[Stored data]
——

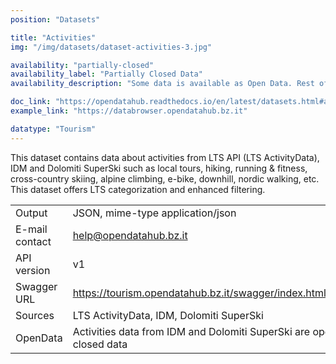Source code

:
 ```yaml
---
position: "Datasets"

title: "Activities"
img: "/img/datasets/dataset-activities-3.jpg"

availability: "partially-closed"
availability_label: "Partially Closed Data"
availability_description: "Some data is available as Open Data. Rest of data is closed or restricted to project collaboration."

doc_link: "https://opendatahub.readthedocs.io/en/latest/datasets.html#activity-dataset"
example_link: "https://databrowser.opendatahub.bz.it"

datatype: "Tourism"
---
```


This dataset contains data about activities from LTS API (LTS ActivityData), IDM and Dolomiti SuperSki such as local tours, hiking, running & fitness, cross-country skiing, alpine climbing, e-bike, downhill, nordic walking, etc. This dataset offers LTS categorization and enhanced filtering.

|                |                                                             |
| :------------- | ----------------------------------------------------------- |
| Output         | JSON, mime-type application/json                            |
| E-mail contact | help@opendatahub.bz.it                                      |
| API version    | v1                                                          |
| Swagger URL    | https://tourism.opendatahub.bz.it/swagger/index.html#/ODHActivityPoi/get_v1_ODHActivityPoi |
| Sources        | LTS ActivityData, IDM, Dolomiti SuperSki                                            |
| OpenData       | Activities data from IDM and Dolomiti SuperSki are open data. Data from LTS are partially closed data      |
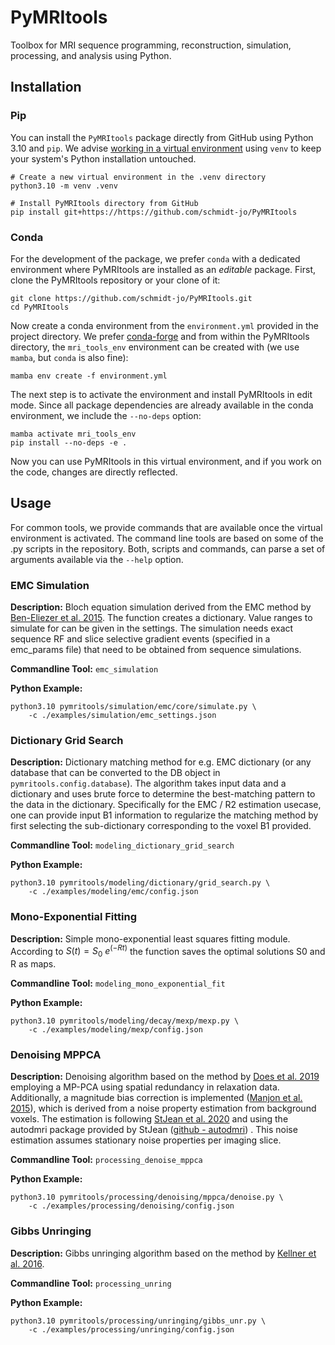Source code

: # PyMRItools

Toolbox for MRI sequence programming, reconstruction, simulation, processing, and analysis using Python.

## Installation

### Pip

You can install the `PyMRItools` package directly from GitHub using Python 3.10 and `pip`.
We advise
[working in a virtual environment](https://packaging.python.org/en/latest/guides/installing-using-pip-and-virtual-environments/#create-and-use-virtual-environments)
using `venv` to keep your system's Python installation
untouched.

```shell
# Create a new virtual environment in the .venv directory
python3.10 -m venv .venv

# Install PyMRItools directory from GitHub
pip install git+https://https://github.com/schmidt-jo/PyMRItools
```

### Conda

For the development of the package, we prefer `conda` with a dedicated environment
where PyMRItools are installed as an _editable_ package.
First, clone the PyMRItools repository or your clone of it:

```shell
git clone https://github.com/schmidt-jo/PyMRItools.git
cd PyMRItools
```

Now create a conda environment from the `environment.yml` provided in the project directory.
We prefer
[conda-forge](https://conda-forge.org/download/)
and from within the PyMRItools directory,
the `mri_tools_env` environment can be created with (we use `mamba`, but `conda` is also fine):

```shell
mamba env create -f environment.yml
```

The next step is to activate the environment and install PyMRItools in edit mode.
Since all package dependencies are already available in the conda environment,
we include the `--no-deps` option:

```shell
mamba activate mri_tools_env
pip install --no-deps -e .
```

Now you can use PyMRItools in this virtual environment, and if you work on the code,
changes are directly reflected.

## Usage

For common tools, we provide commands that are available once the virtual environment is activated.
The command line tools are based on some of the .py scripts in the repository.
Both, scripts and commands, can parse a set of arguments available via the `--help` option.

### EMC Simulation

**Description:** Bloch equation simulation derived from the EMC method by [Ben-Eliezer et al. 2015](https://doi.org/10.1002/mrm.25156).
The function creates a dictionary. Value ranges to simulate for can be given in the settings.
The simulation needs exact sequence RF and slice selective gradient events (specified in a emc_params file) that need to be obtained from sequence simulations.

**Commandline Tool:** `emc_simulation`

**Python Example:**

```shell
python3.10 pymritools/simulation/emc/core/simulate.py \
    -c ./examples/simulation/emc_settings.json
```

### Dictionary Grid Search

**Description:** Dictionary matching method for e.g. EMC dictionary (or any database that can be converted to the DB object in `pymritools.config.database`).
The algorithm takes input data and a dictionary and uses brute force to determine the best-matching pattern to the data in the dictionary.
Specifically for the EMC / R2 estimation usecase, one can provide input B1 information to regularize the matching method by first selecting the sub-dictionary corresponding to the voxel B1 provided.

**Commandline Tool:** `modeling_dictionary_grid_search`

**Python Example:**

```shell
python3.10 pymritools/modeling/dictionary/grid_search.py \
    -c ./examples/modeling/emc/config.json
```

### Mono-Exponential Fitting

**Description:** Simple mono-exponential least squares fitting module.
According to $S(t) = S_0 \  e^{(-R t)}$ the function saves the optimal solutions S0 and R as maps.

**Commandline Tool:** `modeling_mono_exponential_fit`

**Python Example:**

```shell
python3.10 pymritools/modeling/decay/mexp/mexp.py \
    -c ./examples/modeling/mexp/config.json
```

### Denoising MPPCA

**Description:** Denoising algorithm based on the method by [Does et al. 2019](https://doi.org/10.1002/mrm.27658) employing a MP-PCA using spatial redundancy in relaxation data.
Additionally, a magnitude bias correction is implemented ([Manjon et al. 2015](http://dx.doi.org/10.1016/j.media.2015.01.004)),
which is derived from a noise property estimation from background voxels.
The estimation is following [StJean et al. 2020](https://doi.org/10.1016/j.media.2020.101758) and using the autodmri package provided by StJean ([github - autodmri](https://github.com/samuelstjean/autodmri?tab=readme-ov-file)) .
This noise estimation assumes stationary noise properties per imaging slice.

**Commandline Tool:** `processing_denoise_mppca`

**Python Example:**

```shell
python3.10 pymritools/processing/denoising/mppca/denoise.py \
    -c ./examples/processing/denoising/config.json
```

### Gibbs Unringing

**Description:** Gibbs unringing algorithm based on the method by [Kellner et al. 2016](https://doi.org/10.1002/mrm.26054).

**Commandline Tool:** `processing_unring`

**Python Example:**

```shell
python3.10 pymritools/processing/unringing/gibbs_unr.py \
    -c ./examples/processing/unringing/config.json
```
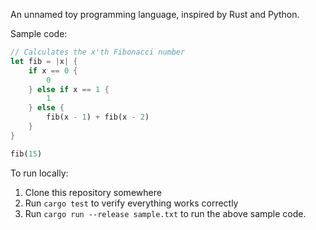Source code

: An unnamed toy programming language, inspired by Rust and Python.

Sample code:
```rust
// Calculates the x'th Fibonacci number
let fib = |x| {
	if x == 0 {
		0
	} else if x == 1 {
		1
	} else {
		fib(x - 1) + fib(x - 2)
	}
}

fib(15)
```

To run locally:
1. Clone this repository somewhere
2. Run `cargo test` to verify everything works correctly
3. Run `cargo run --release sample.txt` to run the above sample code.
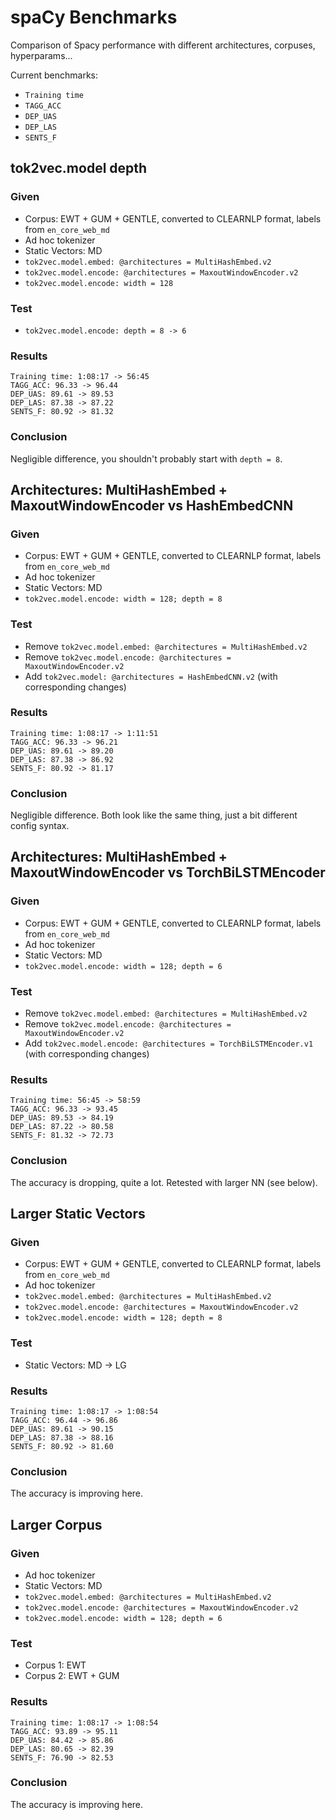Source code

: # spaCy Benchmarks

Comparison of Spacy performance with different architectures, corpuses, hyperparams...

Current benchmarks:
- `Training time`
- `TAGG_ACC`
- `DEP_UAS`
- `DEP_LAS`
- `SENTS_F`

## tok2vec.model depth

### Given

- Corpus: EWT + GUM + GENTLE, converted to CLEARNLP format, labels from `en_core_web_md`
- Ad hoc tokenizer
- Static Vectors: MD
- `tok2vec.model.embed: @architectures = MultiHashEmbed.v2`
- `tok2vec.model.encode: @architectures = MaxoutWindowEncoder.v2`
- `tok2vec.model.encode: width = 128`

### Test

- `tok2vec.model.encode: depth = 8 -> 6`

### Results

```
Training time: 1:08:17 -> 56:45
TAGG_ACC: 96.33 -> 96.44
DEP_UAS: 89.61 -> 89.53
DEP_LAS: 87.38 -> 87.22
SENTS_F: 80.92 -> 81.32
```

### Conclusion

Negligible difference, you shouldn't probably start with `depth = 8`.

## Architectures: MultiHashEmbed + MaxoutWindowEncoder vs HashEmbedCNN

### Given

- Corpus: EWT + GUM + GENTLE, converted to CLEARNLP format, labels from `en_core_web_md`
- Ad hoc tokenizer
- Static Vectors: MD
- `tok2vec.model.encode: width = 128; depth = 8`

### Test

- Remove `tok2vec.model.embed: @architectures = MultiHashEmbed.v2`
- Remove `tok2vec.model.encode: @architectures = MaxoutWindowEncoder.v2`
- Add `tok2vec.model: @architectures = HashEmbedCNN.v2` (with corresponding changes)

### Results

```
Training time: 1:08:17 -> 1:11:51
TAGG_ACC: 96.33 -> 96.21
DEP_UAS: 89.61 -> 89.20
DEP_LAS: 87.38 -> 86.92
SENTS_F: 80.92 -> 81.17
```

### Conclusion

Negligible difference. Both look like the same thing, just a bit different config syntax. 

## Architectures: MultiHashEmbed + MaxoutWindowEncoder vs TorchBiLSTMEncoder

### Given

- Corpus: EWT + GUM + GENTLE, converted to CLEARNLP format, labels from `en_core_web_md`
- Ad hoc tokenizer
- Static Vectors: MD
- `tok2vec.model.encode: width = 128; depth = 6`

### Test

- Remove `tok2vec.model.embed: @architectures = MultiHashEmbed.v2`
- Remove `tok2vec.model.encode: @architectures = MaxoutWindowEncoder.v2`
- Add `tok2vec.model.encode: @architectures = TorchBiLSTMEncoder.v1` (with corresponding changes)

### Results

```
Training time: 56:45 -> 58:59
TAGG_ACC: 96.33 -> 93.45
DEP_UAS: 89.53 -> 84.19
DEP_LAS: 87.22 -> 80.58
SENTS_F: 81.32 -> 72.73
```

### Conclusion

The accuracy is dropping, quite a lot. Retested with larger NN (see below).

## Larger Static Vectors

### Given

- Corpus: EWT + GUM + GENTLE, converted to CLEARNLP format, labels from `en_core_web_md`
- Ad hoc tokenizer
- `tok2vec.model.embed: @architectures = MultiHashEmbed.v2`
- `tok2vec.model.encode: @architectures = MaxoutWindowEncoder.v2`
- `tok2vec.model.encode: width = 128; depth = 8`

### Test

- Static Vectors: MD -> LG

### Results

```
Training time: 1:08:17 -> 1:08:54
TAGG_ACC: 96.44 -> 96.86
DEP_UAS: 89.61 -> 90.15
DEP_LAS: 87.38 -> 88.16
SENTS_F: 80.92 -> 81.60
```

### Conclusion

The accuracy is improving here.

## Larger Corpus

### Given

- Ad hoc tokenizer
- Static Vectors: MD
- `tok2vec.model.embed: @architectures = MultiHashEmbed.v2`
- `tok2vec.model.encode: @architectures = MaxoutWindowEncoder.v2`
- `tok2vec.model.encode: width = 128; depth = 6`

### Test

- Corpus 1: EWT
- Corpus 2: EWT + GUM

### Results

```
Training time: 1:08:17 -> 1:08:54
TAGG_ACC: 93.89 -> 95.11
DEP_UAS: 84.42 -> 85.86
DEP_LAS: 80.65 -> 82.39
SENTS_F: 76.90 -> 82.53
```

### Conclusion

The accuracy is improving here.
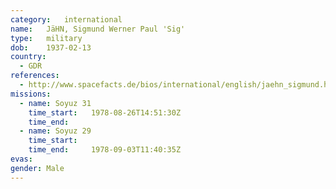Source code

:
 ```yaml
---
category:	international
name:	JäHN, Sigmund Werner Paul 'Sig'
type:	military
dob:	1937-02-13
country:
  - GDR
references:
  - http://www.spacefacts.de/bios/international/english/jaehn_sigmund.htm
missions:
  - name: Soyuz 31
    time_start:   1978-08-26T14:51:30Z
    time_end:     
  - name: Soyuz 29
    time_start:   
    time_end:     1978-09-03T11:40:35Z
evas:
gender:	Male
---
```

——

WHAT THE EXERCISE ASKS:
Look through the data above and return each line where the string "project" occurs.

ANSWER:
availability_description: "Some data is available as Open Data. Rest of data is closed or restricted to project collaboration."
Now create a conda environment from the `environment.yml` provided in the project directory.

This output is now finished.